* [What needs to be done]
Copy exactly the lines of the data below, beginning with the line with "x 367 (columns)." and ending with the line with "## Введение". Pictures are to be omitted.

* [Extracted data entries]

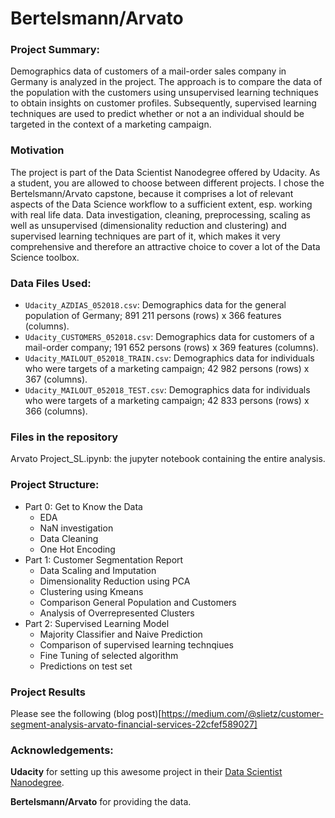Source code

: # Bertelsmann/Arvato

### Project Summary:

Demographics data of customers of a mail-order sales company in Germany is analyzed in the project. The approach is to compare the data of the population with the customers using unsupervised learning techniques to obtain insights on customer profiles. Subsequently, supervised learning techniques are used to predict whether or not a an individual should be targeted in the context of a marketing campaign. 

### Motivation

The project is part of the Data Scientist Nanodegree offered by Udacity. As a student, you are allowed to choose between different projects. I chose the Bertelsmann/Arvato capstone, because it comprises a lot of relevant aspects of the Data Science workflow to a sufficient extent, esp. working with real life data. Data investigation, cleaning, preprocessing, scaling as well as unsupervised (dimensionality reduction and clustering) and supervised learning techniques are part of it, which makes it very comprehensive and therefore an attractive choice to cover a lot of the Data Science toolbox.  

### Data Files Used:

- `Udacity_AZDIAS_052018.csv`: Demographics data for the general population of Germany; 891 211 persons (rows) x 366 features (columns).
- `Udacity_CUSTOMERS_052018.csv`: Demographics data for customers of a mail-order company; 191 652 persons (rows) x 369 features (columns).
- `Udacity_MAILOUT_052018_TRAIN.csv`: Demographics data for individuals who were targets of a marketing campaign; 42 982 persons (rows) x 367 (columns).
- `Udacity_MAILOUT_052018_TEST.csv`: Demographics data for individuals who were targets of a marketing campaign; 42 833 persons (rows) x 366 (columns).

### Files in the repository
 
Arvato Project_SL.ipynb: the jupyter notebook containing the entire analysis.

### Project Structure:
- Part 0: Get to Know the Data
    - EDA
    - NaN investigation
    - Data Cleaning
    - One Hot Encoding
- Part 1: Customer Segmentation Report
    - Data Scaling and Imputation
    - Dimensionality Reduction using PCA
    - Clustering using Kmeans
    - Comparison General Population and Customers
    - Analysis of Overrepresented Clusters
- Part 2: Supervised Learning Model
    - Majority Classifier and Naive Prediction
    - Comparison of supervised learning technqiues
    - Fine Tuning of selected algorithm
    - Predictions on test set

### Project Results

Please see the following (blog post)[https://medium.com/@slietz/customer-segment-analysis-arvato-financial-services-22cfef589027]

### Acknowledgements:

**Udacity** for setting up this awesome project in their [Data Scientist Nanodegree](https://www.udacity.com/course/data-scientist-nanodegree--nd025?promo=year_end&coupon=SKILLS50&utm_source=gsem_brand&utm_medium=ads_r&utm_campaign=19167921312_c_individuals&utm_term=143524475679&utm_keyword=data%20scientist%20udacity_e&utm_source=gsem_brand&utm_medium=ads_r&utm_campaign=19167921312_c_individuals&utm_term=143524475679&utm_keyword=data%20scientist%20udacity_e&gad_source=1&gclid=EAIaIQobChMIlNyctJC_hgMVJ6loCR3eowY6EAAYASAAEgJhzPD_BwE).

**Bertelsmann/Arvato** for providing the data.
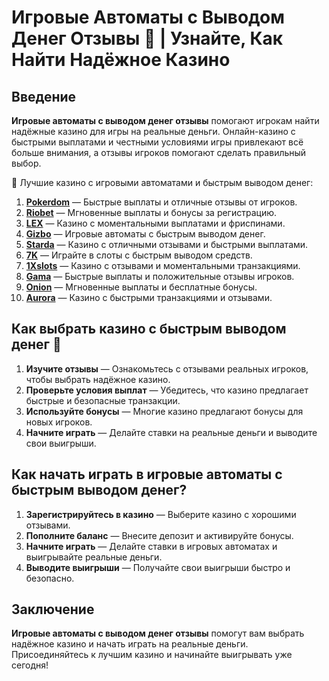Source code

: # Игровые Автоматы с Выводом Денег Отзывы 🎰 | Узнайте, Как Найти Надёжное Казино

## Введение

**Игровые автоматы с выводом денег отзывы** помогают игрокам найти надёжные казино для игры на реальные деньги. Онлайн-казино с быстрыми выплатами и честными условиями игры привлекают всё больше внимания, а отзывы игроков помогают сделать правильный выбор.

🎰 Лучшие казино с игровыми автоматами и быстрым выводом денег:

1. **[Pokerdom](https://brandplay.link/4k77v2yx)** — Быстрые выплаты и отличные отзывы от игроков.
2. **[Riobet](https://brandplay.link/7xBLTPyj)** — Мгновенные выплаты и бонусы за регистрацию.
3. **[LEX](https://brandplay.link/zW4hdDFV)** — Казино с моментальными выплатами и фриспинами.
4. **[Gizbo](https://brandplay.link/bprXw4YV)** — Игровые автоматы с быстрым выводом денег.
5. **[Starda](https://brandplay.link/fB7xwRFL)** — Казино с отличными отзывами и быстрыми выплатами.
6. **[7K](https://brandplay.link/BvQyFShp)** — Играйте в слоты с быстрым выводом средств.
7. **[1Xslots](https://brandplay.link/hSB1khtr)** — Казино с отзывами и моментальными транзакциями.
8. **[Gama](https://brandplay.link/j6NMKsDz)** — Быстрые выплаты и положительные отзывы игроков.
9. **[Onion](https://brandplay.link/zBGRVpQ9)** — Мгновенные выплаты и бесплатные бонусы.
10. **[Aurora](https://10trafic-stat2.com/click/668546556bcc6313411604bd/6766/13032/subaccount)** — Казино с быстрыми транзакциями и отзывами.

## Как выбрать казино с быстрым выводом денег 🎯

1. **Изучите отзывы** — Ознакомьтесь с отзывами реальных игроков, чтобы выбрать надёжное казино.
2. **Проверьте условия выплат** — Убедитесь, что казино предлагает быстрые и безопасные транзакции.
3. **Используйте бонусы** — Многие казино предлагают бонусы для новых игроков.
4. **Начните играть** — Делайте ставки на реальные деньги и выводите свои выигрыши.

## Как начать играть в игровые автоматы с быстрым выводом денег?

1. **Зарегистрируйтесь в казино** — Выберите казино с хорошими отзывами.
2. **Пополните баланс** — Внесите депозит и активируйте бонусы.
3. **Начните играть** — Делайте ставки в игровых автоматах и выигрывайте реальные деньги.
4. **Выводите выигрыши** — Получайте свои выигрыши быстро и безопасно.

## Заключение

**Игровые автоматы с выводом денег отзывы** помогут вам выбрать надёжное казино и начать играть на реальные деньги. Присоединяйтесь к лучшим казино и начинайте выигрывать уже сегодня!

* [Exercise answer]
- `Udacity_MAILOUT_052018_TRAIN.csv`: Demographics data for individuals who were targets of a marketing campaign; 42 982 persons (rows) x 367 (columns).
- `Udacity_MAILOUT_052018_TEST.csv`: Demographics data for individuals who were targets of a marketing campaign; 42 833 persons (rows) x 366 (columns).

### Files in the repository
 
Arvato Project_SL.ipynb: the jupyter notebook containing the entire analysis.

### Project Structure:
- Part 0: Get to Know the Data
    - EDA
    - NaN investigation
    - Data Cleaning
    - One Hot Encoding
- Part 1: Customer Segmentation Report
    - Data Scaling and Imputation
    - Dimensionality Reduction using PCA
    - Clustering using Kmeans
    - Comparison General Population and Customers
    - Analysis of Overrepresented Clusters
- Part 2: Supervised Learning Model
    - Majority Classifier and Naive Prediction
    - Comparison of supervised learning technqiues
    - Fine Tuning of selected algorithm
    - Predictions on test set

### Project Results

Please see the following (blog post)[https://medium.com/@slietz/customer-segment-analysis-arvato-financial-services-22cfef589027]

### Acknowledgements:

**Udacity** for setting up this awesome project in their [Data Scientist Nanodegree](https://www.udacity.com/course/data-scientist-nanodegree--nd025?promo=year_end&coupon=SKILLS50&utm_source=gsem_brand&utm_medium=ads_r&utm_campaign=19167921312_c_individuals&utm_term=143524475679&utm_keyword=data%20scientist%20udacity_e&utm_source=gsem_brand&utm_medium=ads_r&utm_campaign=19167921312_c_individuals&utm_term=143524475679&utm_keyword=data%20scientist%20udacity_e&gad_source=1&gclid=EAIaIQobChMIlNyctJC_hgMVJ6loCR3eowY6EAAYASAAEgJhzPD_BwE).

**Bertelsmann/Arvato** for providing the data.
Source code

: # Игровые Автоматы с Выводом Денег Отзывы 🎰 | Узнайте, Как Найти Надёжное Казино

## Введение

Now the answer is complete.